== Record excerpts ==
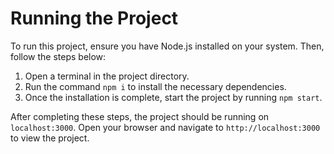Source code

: # Running the Project

To run this project, ensure you have Node.js installed on your system. Then, follow the steps below:

1. Open a terminal in the project directory.
2. Run the command `npm i` to install the necessary dependencies.
3. Once the installation is complete, start the project by running `npm start`.

After completing these steps, the project should be running on `localhost:3000`. Open your browser and navigate to `http://localhost:3000` to view the project.
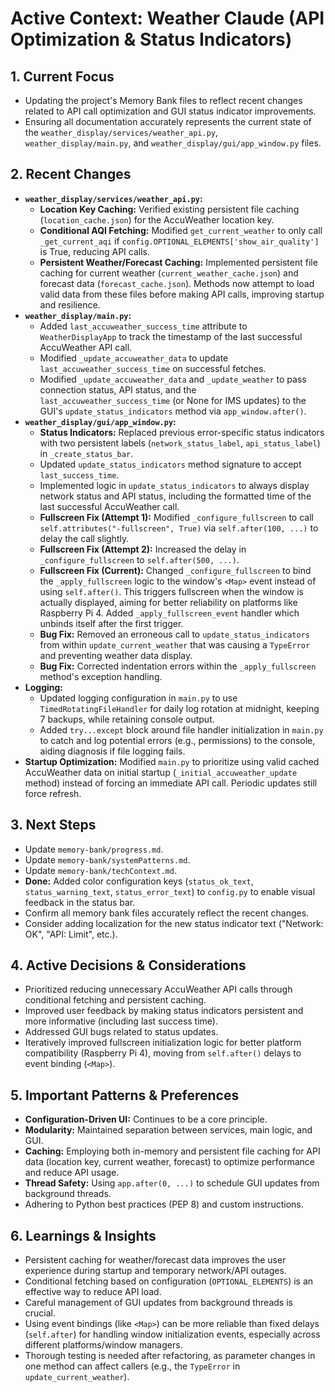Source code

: # Active Context: Weather Claude (API Optimization & Status Indicators)

## 1. Current Focus

- Updating the project's Memory Bank files to reflect recent changes related to API call optimization and GUI status indicator improvements.
- Ensuring all documentation accurately represents the current state of the `weather_display/services/weather_api.py`, `weather_display/main.py`, and `weather_display/gui/app_window.py` files.

## 2. Recent Changes

- **`weather_display/services/weather_api.py`:**
    - **Location Key Caching:** Verified existing persistent file caching (`location_cache.json`) for the AccuWeather location key.
    - **Conditional AQI Fetching:** Modified `get_current_weather` to only call `_get_current_aqi` if `config.OPTIONAL_ELEMENTS['show_air_quality']` is True, reducing API calls.
    - **Persistent Weather/Forecast Caching:** Implemented persistent file caching for current weather (`current_weather_cache.json`) and forecast data (`forecast_cache.json`). Methods now attempt to load valid data from these files before making API calls, improving startup and resilience.
- **`weather_display/main.py`:**
    - Added `last_accuweather_success_time` attribute to `WeatherDisplayApp` to track the timestamp of the last successful AccuWeather API call.
    - Modified `_update_accuweather_data` to update `last_accuweather_success_time` on successful fetches.
    - Modified `_update_accuweather_data` and `_update_weather` to pass connection status, API status, and the `last_accuweather_success_time` (or None for IMS updates) to the GUI's `update_status_indicators` method via `app_window.after()`.
- **`weather_display/gui/app_window.py`:**
    - **Status Indicators:** Replaced previous error-specific status indicators with two persistent labels (`network_status_label`, `api_status_label`) in `_create_status_bar`.
    - Updated `update_status_indicators` method signature to accept `last_success_time`.
    - Implemented logic in `update_status_indicators` to always display network status and API status, including the formatted time of the last successful AccuWeather call.
    - **Fullscreen Fix (Attempt 1):** Modified `_configure_fullscreen` to call `self.attributes("-fullscreen", True)` via `self.after(100, ...)` to delay the call slightly.
    - **Fullscreen Fix (Attempt 2):** Increased the delay in `_configure_fullscreen` to `self.after(500, ...)`.
    - **Fullscreen Fix (Current):** Changed `_configure_fullscreen` to bind the `_apply_fullscreen` logic to the window's `<Map>` event instead of using `self.after()`. This triggers fullscreen when the window is actually displayed, aiming for better reliability on platforms like Raspberry Pi 4. Added `_apply_fullscreen_event` handler which unbinds itself after the first trigger.
    - **Bug Fix:** Removed an erroneous call to `update_status_indicators` from within `update_current_weather` that was causing a `TypeError` and preventing weather data display.
    - **Bug Fix:** Corrected indentation errors within the `_apply_fullscreen` method's exception handling.
- **Logging:**
    - Updated logging configuration in `main.py` to use `TimedRotatingFileHandler` for daily log rotation at midnight, keeping 7 backups, while retaining console output.
    - Added `try...except` block around file handler initialization in `main.py` to catch and log potential errors (e.g., permissions) to the console, aiding diagnosis if file logging fails.
- **Startup Optimization:** Modified `main.py` to prioritize using valid cached AccuWeather data on initial startup (`_initial_accuweather_update` method) instead of forcing an immediate API call. Periodic updates still force refresh.

## 3. Next Steps

- Update `memory-bank/progress.md`.
- Update `memory-bank/systemPatterns.md`.
- Update `memory-bank/techContext.md`.
- **Done:** Added color configuration keys (`status_ok_text`, `status_warning_text`, `status_error_text`) to `config.py` to enable visual feedback in the status bar.
- Confirm all memory bank files accurately reflect the recent changes.
- Consider adding localization for the new status indicator text ("Network: OK", "API: Limit", etc.).

## 4. Active Decisions & Considerations

- Prioritized reducing unnecessary AccuWeather API calls through conditional fetching and persistent caching.
- Improved user feedback by making status indicators persistent and more informative (including last success time).
- Addressed GUI bugs related to status updates.
- Iteratively improved fullscreen initialization logic for better platform compatibility (Raspberry Pi 4), moving from `self.after()` delays to event binding (`<Map>`).

## 5. Important Patterns & Preferences

- **Configuration-Driven UI:** Continues to be a core principle.
- **Modularity:** Maintained separation between services, main logic, and GUI.
- **Caching:** Employing both in-memory and persistent file caching for API data (location key, current weather, forecast) to optimize performance and reduce API usage.
- **Thread Safety:** Using `app.after(0, ...)` to schedule GUI updates from background threads.
- Adhering to Python best practices (PEP 8) and custom instructions.

## 6. Learnings & Insights

- Persistent caching for weather/forecast data improves the user experience during startup and temporary network/API outages.
- Conditional fetching based on configuration (`OPTIONAL_ELEMENTS`) is an effective way to reduce API load.
- Careful management of GUI updates from background threads is crucial.
- Using event bindings (like `<Map>`) can be more reliable than fixed delays (`self.after`) for handling window initialization events, especially across different platforms/window managers.
- Thorough testing is needed after refactoring, as parameter changes in one method can affect callers (e.g., the `TypeError` in `update_current_weather`).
===
Every line above should be reproduced exactly, please, with no pictures included.

Final answer ::
Source code

: # Running the Project

To run this project, ensure you have Node.js installed on your system. Then, follow the steps below:

1. Open a terminal in the project directory.
2. Run the command `npm i` to install the necessary dependencies.
3. Once the installation is complete, start the project by running `npm start`.

After completing these steps, the project should be running on `localhost:3000`. Open your browser and navigate to `http://localhost:3000` to view the project.
Source code

: # Active Context: Weather Claude (API Optimization & Status Indicators)

## 1. Current Focus

- Updating the project's Memory Bank files to reflect recent changes related to API call optimization and GUI status indicator improvements.
- Ensuring all documentation accurately represents the current state of the `weather_display/services/weather_api.py`, `weather_display/main.py`, and `weather_display/gui/app_window.py` files.

## 2. Recent Changes

- **`weather_display/services/weather_api.py`:**
    - **Location Key Caching:** Verified existing persistent file caching (`location_cache.json`) for the AccuWeather location key.
    - **Conditional AQI Fetching:** Modified `get_current_weather` to only call `_get_current_aqi` if `config.OPTIONAL_ELEMENTS['show_air_quality']` is True, reducing API calls.
    - **Persistent Weather/Forecast Caching:** Implemented persistent file caching for current weather (`current_weather_cache.json`) and forecast data (`forecast_cache.json`). Methods now attempt to load valid data from these files before making API calls, improving startup and resilience.
- **`weather_display/main.py`:**
    - Added `last_accuweather_success_time` attribute to `WeatherDisplayApp` to track the timestamp of the last successful AccuWeather API call.
    - Modified `_update_accuweather_data` to update `last_accuweather_success_time` on successful fetches.
    - Modified `_update_accuweather_data` and `_update_weather` to pass connection status, API status, and the `last_accuweather_success_time` (or None for IMS updates) to the GUI's `update_status_indicators` method via `app_window.after()`.
- **`weather_display/gui/app_window.py`:**
    - **Status Indicators:** Replaced previous error-specific status indicators with two persistent labels (`network_status_label`, `api_status_label`) in `_create_status_bar`.
    - Updated `update_status_indicators` method signature to accept `last_success_time`.
    - Implemented logic in `update_status_indicators` to always display network status and API status, including the formatted time of the last successful AccuWeather call.
    - **Fullscreen Fix (Attempt 1):** Modified `_configure_fullscreen` to call `self.attributes("-fullscreen", True)` via `self.after(100, ...)` to delay the call slightly.
    - **Fullscreen Fix (Attempt 2):** Increased the delay in `_configure_fullscreen` to `self.after(500, ...)`.
    - **Fullscreen Fix (Current):** Changed `_configure_fullscreen` to bind the `_apply_fullscreen` logic to the window's `<Map>` event instead of using `self.after()`. This triggers fullscreen when the window is actually displayed, aiming for better reliability on platforms like Raspberry Pi 4. Added `_apply_fullscreen_event` handler which unbinds itself after the first trigger.
    - **Bug Fix:** Removed an erroneous call to `update_status_indicators` from within `update_current_weather` that was causing a `TypeError` and preventing weather data display.
    - **Bug Fix:** Corrected indentation errors within the `_apply_fullscreen` method's exception handling.
- **Logging:**
    - Updated logging configuration in `main.py` to use `TimedRotatingFileHandler` for daily log rotation at midnight, keeping 7 backups, while retaining console output.
    - Added `try...except` block around file handler initialization in `main.py` to catch and log potential errors (e.g., permissions) to the console, aiding diagnosis if file logging fails.
- **Startup Optimization:** Modified `main.py` to prioritize using valid cached AccuWeather data on initial startup (`_initial_accuweather_update` method) instead of forcing an immediate API call. Periodic updates still force refresh.

## 3. Next Steps

- Update `memory-bank/progress.md`.
- Update `memory-bank/systemPatterns.md`.
- Update `memory-bank/techContext.md`.
- **Done:** Added color configuration keys (`status_ok_text`, `status_warning_text`, `status_error_text`) to `config.py` to enable visual feedback in the status bar.
- Confirm all memory bank files accurately reflect the recent changes.
- Consider adding localization for the new status indicator text ("Network: OK", "API: Limit", etc.).

## 4. Active Decisions & Considerations

- Prioritized reducing unnecessary AccuWeather API calls through conditional fetching and persistent caching.
- Improved user feedback by making status indicators persistent and more informative (including last success time).
- Addressed GUI bugs related to status updates.
- Iteratively improved fullscreen initialization logic for better platform compatibility (Raspberry Pi 4), moving from `self.after()` delays to event binding (`<Map>`).

## 5. Important Patterns & Preferences

- **Configuration-Driven UI:** Continues to be a core principle.
- **Modularity:** Maintained separation between services, main logic, and GUI.
- **Caching:** Employing both in-memory and persistent file caching for API data (location key, current weather, forecast) to optimize performance and reduce API usage.
- **Thread Safety:** Using `app.after(0, ...)` to schedule GUI updates from background threads.
- Adhering to Python best practices (PEP 8) and custom instructions.

## 6. Learnings & Insights

- Persistent caching for weather/forecast data improves the user experience during startup and temporary network/API outages.
- Conditional fetching based on configuration (`OPTIONAL_ELEMENTS`) is an effective way to reduce API load.
- Careful management of GUI updates from background threads is crucial.
- Using event bindings (like `<Map>`) can be more reliable than fixed delays (`self.after`) for handling window initialization events, especially across different platforms/window managers.
- Thorough testing is needed after refactoring, as parameter changes in one method can affect callers (e.g., the `TypeError` in `update_current_weather`).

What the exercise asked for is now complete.